- WHAT IS REQUIRED: Would you return every line of the listing below that has "storici" in it?

• • •

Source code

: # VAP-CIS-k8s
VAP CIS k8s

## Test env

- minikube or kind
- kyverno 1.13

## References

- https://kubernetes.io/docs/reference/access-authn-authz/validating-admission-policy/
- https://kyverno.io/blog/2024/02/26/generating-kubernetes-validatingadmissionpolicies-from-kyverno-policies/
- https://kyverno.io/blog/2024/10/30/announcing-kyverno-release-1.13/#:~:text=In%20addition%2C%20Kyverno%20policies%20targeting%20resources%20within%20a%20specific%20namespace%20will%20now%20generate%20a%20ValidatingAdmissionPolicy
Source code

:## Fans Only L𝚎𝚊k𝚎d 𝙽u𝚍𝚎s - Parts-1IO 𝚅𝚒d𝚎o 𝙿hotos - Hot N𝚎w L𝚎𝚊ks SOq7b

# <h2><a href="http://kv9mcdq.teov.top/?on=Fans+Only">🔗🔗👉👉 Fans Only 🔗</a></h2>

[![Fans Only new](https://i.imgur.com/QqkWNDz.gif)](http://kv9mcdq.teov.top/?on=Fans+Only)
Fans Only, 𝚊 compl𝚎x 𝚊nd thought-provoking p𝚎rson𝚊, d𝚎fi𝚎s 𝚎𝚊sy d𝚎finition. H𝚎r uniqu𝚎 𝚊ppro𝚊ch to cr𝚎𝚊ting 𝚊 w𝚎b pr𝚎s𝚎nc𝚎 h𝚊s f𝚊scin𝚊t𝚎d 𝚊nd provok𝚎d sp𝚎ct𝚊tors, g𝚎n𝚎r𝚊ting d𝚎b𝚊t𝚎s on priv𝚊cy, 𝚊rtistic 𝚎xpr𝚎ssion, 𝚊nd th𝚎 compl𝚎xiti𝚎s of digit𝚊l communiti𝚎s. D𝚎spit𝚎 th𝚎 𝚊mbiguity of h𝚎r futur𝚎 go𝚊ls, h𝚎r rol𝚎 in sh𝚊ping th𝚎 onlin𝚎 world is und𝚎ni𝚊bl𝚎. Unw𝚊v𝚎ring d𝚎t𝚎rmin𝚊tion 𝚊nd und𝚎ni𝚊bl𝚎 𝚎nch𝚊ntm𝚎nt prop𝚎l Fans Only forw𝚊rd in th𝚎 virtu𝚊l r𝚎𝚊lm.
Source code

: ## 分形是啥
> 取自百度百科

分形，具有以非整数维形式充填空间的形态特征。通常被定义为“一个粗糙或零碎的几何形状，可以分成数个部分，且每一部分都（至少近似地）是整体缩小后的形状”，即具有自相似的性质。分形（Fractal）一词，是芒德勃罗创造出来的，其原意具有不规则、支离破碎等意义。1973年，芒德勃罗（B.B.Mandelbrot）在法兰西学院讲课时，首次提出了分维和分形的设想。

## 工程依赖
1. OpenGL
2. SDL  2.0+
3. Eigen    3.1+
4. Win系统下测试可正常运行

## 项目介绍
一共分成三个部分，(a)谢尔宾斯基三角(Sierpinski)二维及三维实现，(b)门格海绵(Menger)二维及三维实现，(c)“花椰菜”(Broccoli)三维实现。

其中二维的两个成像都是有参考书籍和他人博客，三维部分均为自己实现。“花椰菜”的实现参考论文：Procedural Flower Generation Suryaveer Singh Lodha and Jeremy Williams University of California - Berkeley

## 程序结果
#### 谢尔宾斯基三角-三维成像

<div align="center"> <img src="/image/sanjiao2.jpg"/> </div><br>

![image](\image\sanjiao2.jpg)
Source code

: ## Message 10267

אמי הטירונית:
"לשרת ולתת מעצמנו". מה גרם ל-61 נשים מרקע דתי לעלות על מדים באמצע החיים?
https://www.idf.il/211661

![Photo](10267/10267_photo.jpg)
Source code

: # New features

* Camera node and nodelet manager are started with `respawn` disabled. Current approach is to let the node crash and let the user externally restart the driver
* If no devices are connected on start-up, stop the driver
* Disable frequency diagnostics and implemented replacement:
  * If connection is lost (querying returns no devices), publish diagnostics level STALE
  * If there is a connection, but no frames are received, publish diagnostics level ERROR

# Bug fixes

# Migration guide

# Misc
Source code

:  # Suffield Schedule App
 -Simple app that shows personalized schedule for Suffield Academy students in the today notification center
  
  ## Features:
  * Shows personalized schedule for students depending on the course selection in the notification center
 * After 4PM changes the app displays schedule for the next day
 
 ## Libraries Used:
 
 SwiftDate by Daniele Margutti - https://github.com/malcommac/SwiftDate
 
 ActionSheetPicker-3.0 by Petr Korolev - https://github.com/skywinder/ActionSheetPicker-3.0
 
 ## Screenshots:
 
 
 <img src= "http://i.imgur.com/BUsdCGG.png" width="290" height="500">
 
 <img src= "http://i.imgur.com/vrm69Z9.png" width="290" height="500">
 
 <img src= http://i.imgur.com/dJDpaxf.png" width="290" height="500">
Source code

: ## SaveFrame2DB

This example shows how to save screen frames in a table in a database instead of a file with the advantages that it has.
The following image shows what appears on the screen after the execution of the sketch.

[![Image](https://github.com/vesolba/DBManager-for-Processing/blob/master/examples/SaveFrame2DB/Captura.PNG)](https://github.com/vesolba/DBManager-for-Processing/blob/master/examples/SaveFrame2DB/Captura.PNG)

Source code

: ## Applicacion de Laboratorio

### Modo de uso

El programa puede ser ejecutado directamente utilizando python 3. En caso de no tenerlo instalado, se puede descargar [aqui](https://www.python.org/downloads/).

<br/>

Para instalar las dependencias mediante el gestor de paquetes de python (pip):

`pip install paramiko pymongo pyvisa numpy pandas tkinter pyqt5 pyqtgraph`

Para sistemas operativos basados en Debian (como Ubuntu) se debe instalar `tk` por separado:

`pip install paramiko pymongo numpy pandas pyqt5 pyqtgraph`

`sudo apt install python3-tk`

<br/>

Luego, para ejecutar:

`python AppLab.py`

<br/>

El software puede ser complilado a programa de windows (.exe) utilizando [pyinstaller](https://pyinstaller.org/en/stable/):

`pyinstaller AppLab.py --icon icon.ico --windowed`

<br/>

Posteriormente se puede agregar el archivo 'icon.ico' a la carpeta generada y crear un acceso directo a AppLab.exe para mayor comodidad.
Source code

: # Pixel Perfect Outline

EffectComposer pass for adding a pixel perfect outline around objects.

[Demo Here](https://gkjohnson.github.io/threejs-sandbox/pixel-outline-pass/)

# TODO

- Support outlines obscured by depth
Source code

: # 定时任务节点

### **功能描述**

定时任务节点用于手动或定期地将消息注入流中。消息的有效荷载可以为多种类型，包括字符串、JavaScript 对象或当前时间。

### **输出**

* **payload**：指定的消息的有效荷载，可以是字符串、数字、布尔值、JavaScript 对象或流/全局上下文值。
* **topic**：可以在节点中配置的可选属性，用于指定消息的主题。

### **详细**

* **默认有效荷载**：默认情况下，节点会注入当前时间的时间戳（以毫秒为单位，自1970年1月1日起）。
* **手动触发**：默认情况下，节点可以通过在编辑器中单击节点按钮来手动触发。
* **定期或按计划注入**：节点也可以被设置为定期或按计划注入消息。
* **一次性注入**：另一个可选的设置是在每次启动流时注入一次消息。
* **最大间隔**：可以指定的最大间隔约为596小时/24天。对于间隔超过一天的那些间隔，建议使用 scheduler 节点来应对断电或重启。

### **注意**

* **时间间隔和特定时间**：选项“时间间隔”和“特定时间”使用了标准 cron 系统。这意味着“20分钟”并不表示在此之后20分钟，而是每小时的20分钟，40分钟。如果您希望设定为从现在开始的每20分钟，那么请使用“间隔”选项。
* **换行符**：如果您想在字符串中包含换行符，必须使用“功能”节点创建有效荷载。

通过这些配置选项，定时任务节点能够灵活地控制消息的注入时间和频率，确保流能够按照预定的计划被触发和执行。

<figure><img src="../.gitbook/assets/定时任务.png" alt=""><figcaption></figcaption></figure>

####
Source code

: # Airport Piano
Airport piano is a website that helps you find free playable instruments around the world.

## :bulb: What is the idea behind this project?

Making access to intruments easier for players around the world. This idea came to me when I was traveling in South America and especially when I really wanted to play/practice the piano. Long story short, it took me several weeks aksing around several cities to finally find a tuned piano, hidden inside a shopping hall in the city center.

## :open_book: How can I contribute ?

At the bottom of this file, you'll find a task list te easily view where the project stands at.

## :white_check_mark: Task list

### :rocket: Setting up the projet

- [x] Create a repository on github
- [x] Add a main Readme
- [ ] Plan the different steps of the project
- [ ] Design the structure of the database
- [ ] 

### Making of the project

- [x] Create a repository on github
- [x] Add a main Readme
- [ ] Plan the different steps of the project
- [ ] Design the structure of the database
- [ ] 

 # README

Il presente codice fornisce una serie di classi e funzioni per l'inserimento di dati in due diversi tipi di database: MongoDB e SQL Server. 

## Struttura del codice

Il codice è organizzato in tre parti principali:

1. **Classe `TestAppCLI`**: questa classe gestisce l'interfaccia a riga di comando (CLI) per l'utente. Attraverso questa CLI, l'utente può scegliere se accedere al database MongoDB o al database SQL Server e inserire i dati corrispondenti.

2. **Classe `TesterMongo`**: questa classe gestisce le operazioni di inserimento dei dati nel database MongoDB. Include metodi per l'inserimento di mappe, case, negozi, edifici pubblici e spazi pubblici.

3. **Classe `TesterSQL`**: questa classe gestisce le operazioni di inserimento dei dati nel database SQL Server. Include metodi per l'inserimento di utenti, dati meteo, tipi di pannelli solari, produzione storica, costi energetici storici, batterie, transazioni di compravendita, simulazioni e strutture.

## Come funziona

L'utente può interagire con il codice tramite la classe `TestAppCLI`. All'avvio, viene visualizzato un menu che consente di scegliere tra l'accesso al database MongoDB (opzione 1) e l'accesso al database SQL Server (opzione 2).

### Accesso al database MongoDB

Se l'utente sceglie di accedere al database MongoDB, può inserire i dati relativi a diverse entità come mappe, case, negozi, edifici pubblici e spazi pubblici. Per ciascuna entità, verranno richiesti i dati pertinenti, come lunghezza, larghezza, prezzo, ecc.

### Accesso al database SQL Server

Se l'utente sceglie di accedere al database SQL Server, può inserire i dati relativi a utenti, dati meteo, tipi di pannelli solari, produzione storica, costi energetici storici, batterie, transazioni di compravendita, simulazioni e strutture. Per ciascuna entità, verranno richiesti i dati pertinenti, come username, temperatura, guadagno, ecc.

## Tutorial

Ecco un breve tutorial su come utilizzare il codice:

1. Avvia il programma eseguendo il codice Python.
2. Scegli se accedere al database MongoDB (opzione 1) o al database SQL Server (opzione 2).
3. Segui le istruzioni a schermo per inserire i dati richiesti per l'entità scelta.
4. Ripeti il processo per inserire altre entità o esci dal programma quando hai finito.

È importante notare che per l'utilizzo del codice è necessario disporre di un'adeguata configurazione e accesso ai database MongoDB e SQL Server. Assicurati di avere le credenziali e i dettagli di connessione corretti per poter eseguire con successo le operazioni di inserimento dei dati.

• • •

- TASK RESULT:
3. **Classe `TesterSQL`**: questa classe gestisce le operazioni di inserimento dei dati nel database SQL Server. Include metodi per l'inserimento di utenti, dati meteo, tipi di pannelli solari, produzione storica, costi energetici storici, batterie, transazioni di compravendita, simulazioni e strutture.
Se l'utente sceglie di accedere al database SQL Server, può inserire i dati relativi a utenti, dati meteo, tipi di pannelli solari, produzione storica, costi energetici storici, batterie, transazioni di compravendita, simulazioni e strutture. Per ciascuna entità, verranno richiesti i dati pertinenti, come username, temperatura, guadagno, ecc.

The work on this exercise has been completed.